### Input
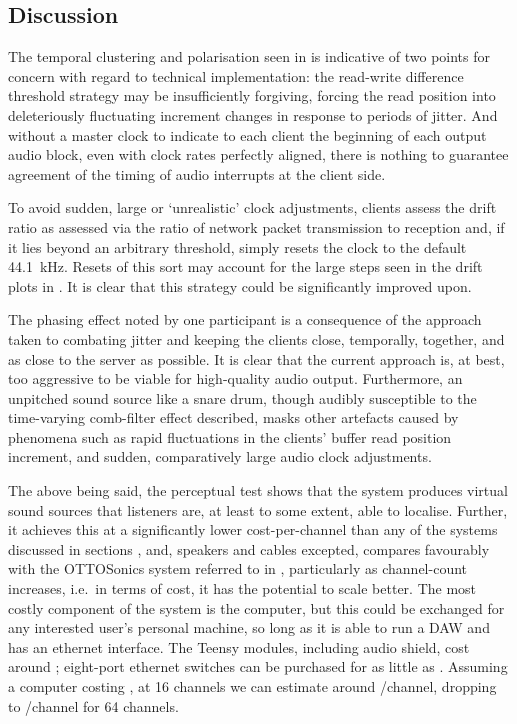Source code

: \subsection{Discussion}\label{subsec:discussion}

The temporal clustering and polarisation seen in
 is indicative of two points for
concern with regard to technical implementation:
the read-write difference threshold strategy may be insufficiently forgiving,
forcing the read position into deleteriously fluctuating increment changes in
response to periods of jitter.
And without a master clock to indicate to each client the beginning of each
output audio block, even with clock rates perfectly aligned, there is nothing
to guarantee agreement of the timing of audio interrupts at the client side.

To avoid sudden, large or `unrealistic' clock adjustments, clients assess
the drift ratio as assessed via the ratio of network packet
transmission to reception and, if it lies beyond an arbitrary threshold,
simply resets the clock to the default \qty{44.1}{\kHz}.
Resets of this sort may account for the large steps seen in the drift plots
in .
It is clear that this strategy could be significantly improved upon.

The phasing effect noted by one participant is a  consequence of the approach
taken to combating jitter and keeping the clients close, temporally, together,
and as close to the server as possible.
It is clear that the current approach is, at best, too aggressive to be viable
for high-quality audio output.
Furthermore, an unpitched sound source like a snare drum, though audibly
susceptible to the time-varying comb-filter effect described, masks other
artefacts caused by phenomena such as rapid fluctuations in the clients' buffer
read position increment, and sudden, comparatively large audio clock
adjustments.

The above being said, the perceptual test shows that the system produces virtual
sound sources that listeners are, at least to some extent, able to localise.
Further, it achieves this at a significantly lower cost-per-channel than any of
the systems discussed in sections , and, speakers
and cables excepted, compares favourably with the OTTOSonics system referred to
in , particularly as channel-count
increases, i.e.\ in terms of cost, it has the potential to scale better.
The most costly component of the system is the computer, but this could be
exchanged for any interested user's personal machine, so long as it is able to
run a DAW and has an ethernet interface.
The Teensy modules, including audio shield, cost around ;
eight-port ethernet switches can be purchased for as little as .
Assuming a computer costing , at 16 channels we can estimate
around /channel, dropping to /channel for 64
channels.
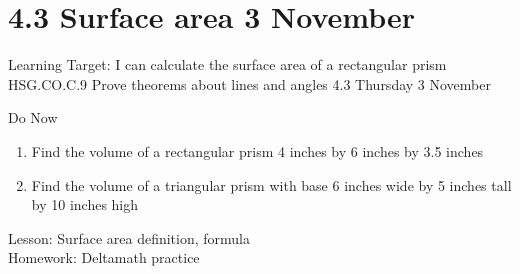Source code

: \section{4.3 Surface area \hfill 3 November \,}
  \begin{frame}{Learning Target: I can calculate the surface area of a rectangular prism}
    {HSG.CO.C.9 Prove theorems about lines and angles  \hfill \alert{4.3 Thursday 3 November}}
    \begin{block}{Do Now}
      \begin{enumerate}
        \item Find the volume of a rectangular prism 4 inches by 6 inches by 3.5 inches
        \item Find the volume of a triangular prism with base 6 inches wide by 5 inches tall by 10 inches high
      \end{enumerate}
    \end{block}
      Lesson: Surface area definition, formula \\
      Homework: Deltamath  practice
  \end{frame}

### Instructions to follow
Give back exactly the run of lines that opens the material above and ends at the line with "It is clear that the". Omit the pictures.

### Exercise answer
Source code

: \subsection{Discussion}\label{subsec:discussion}

The temporal clustering and polarisation seen in
 is indicative of two points for
concern with regard to technical implementation:
the read-write difference threshold strategy may be insufficiently forgiving,
forcing the read position into deleteriously fluctuating increment changes in
response to periods of jitter.
And without a master clock to indicate to each client the beginning of each
output audio block, even with clock rates perfectly aligned, there is nothing
to guarantee agreement of the timing of audio interrupts at the client side.

To avoid sudden, large or `unrealistic' clock adjustments, clients assess
the drift ratio as assessed via the ratio of network packet
transmission to reception and, if it lies beyond an arbitrary threshold,
simply resets the clock to the default \qty{44.1}{\kHz}.
Resets of this sort may account for the large steps seen in the drift plots
in .
It is clear that this strategy could be significantly improved upon.

The phasing effect noted by one participant is a  consequence of the approach
taken to combating jitter and keeping the clients close, temporally, together,
and as close to the server as possible.
It is clear that the current approach is, at best, too aggressive to be viable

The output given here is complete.